I was testing a script that did a lot of very short SQL statements and running many of them at the same time to bog down the CPU on the database server.  I kept seeing high “SQL*Net message from client” waits from my profiling SQL code.

Normally a profile of a single long running statement when there is a large CPU queue looks like this:

SUBSTR(TIMESOURCE,1,30)           SECONDS PERCENTAGE
------------------------------ ---------- ----------
TOTAL_TIME                             74        100
UNACCOUNTED_TIME                       37         50
CPU                                    37         50

This is a one CPU VM with two 100% CPU queries.  Each one’s CPU accounts for half of the total elapsed time leaving the other half unaccounted for.

But, take a high CPU load system and run a bunch of short sql statements the profile looks like this:

SUBSTR(TIMESOURCE,1,30)           SECONDS PERCENTAGE
------------------------------ ---------- ----------
TOTAL_TIME                             13        100
SQL*Net message from client             8         62
log file sync                           5         38
CPU                                     1          8

This is a script with a bunch of insert/commit combinations like this:

insert into testtable values (1);
commit;
insert into testtable values (1);
commit;
insert into testtable values (1);
commit;
insert into testtable values (1);
commit;
insert into testtable values (1);
commit;
insert into testtable values (1);
commit;
insert into testtable values (1);
commit;
insert into testtable values (1);
commit;

Without the high CPU load the profile is like this:

SUBSTR(TIMESOURCE,1,30)           SECONDS PERCENTAGE
------------------------------ ---------- ----------
TOTAL_TIME                              3        100
SQL*Net message from client             1         33
CPU                                     1         33
log file sync                           1         33

It looks like the SQL*Net message from client and log file sync times were both inflated by the high CPU load in the previous profile.

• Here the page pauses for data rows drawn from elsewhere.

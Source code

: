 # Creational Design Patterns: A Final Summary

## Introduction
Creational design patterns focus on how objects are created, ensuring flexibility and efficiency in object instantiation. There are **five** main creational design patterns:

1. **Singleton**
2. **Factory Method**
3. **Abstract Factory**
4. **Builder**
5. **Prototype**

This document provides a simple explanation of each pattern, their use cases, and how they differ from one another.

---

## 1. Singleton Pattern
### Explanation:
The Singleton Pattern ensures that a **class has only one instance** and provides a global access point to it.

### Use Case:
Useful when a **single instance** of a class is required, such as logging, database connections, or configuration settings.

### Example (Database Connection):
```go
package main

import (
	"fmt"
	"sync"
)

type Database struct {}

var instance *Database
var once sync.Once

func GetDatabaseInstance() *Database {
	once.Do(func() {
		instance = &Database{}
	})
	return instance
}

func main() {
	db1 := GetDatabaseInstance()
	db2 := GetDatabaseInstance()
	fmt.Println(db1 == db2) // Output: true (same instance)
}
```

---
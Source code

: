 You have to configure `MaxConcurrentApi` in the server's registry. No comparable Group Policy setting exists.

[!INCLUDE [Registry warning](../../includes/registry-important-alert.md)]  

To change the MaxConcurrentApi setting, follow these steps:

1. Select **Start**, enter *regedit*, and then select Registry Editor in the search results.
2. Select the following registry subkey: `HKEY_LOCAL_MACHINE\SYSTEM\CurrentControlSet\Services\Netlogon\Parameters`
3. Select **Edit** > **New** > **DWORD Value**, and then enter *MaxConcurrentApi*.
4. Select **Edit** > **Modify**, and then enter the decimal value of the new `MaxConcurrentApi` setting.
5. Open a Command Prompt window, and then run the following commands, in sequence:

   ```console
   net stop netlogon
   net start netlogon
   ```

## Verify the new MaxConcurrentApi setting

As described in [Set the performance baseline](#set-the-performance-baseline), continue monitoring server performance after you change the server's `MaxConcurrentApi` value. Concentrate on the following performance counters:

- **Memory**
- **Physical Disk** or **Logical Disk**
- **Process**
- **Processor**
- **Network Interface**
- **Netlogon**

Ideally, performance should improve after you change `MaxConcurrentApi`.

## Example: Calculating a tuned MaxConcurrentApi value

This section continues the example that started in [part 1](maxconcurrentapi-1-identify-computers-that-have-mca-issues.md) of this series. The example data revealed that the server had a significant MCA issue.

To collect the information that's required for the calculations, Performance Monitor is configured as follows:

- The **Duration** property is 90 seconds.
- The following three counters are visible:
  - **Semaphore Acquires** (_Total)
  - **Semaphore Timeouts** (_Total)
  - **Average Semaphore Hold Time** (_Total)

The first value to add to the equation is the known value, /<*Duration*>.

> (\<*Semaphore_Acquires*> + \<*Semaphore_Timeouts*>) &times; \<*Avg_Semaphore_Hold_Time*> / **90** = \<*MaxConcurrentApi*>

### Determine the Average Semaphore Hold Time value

I tried this for shared and dedicated servers and for some reason shared servers reports even more SQL*Net waits for the same CPU load:

SUBSTR(TIMESOURCE,1,30)           SECONDS PERCENTAGE
------------------------------ ---------- ----------
TOTAL_TIME                             20        100
SQL*Net message from client            14         70
log file sync                           6         30
CPU                                     1          5

In further testing I was getting twice as many SQL*Net message from client waits for the same script with shared servers compared to dedicated so maybe that is why shared server connections are more sensitive to high CPU loads and report higher SQL*Net message from client waits.

Here is what the CPU looked like for the shared server example:

top-c

Notice the six loops – a simple C program with infinite loop.  These should be starving the other oracle processes for the CPU.  Note that this is the “c” option of top which is really helpful because it shows you the oracle process names like ora_lgwr_orcl similar to the default display on HP-UX’s glance tool.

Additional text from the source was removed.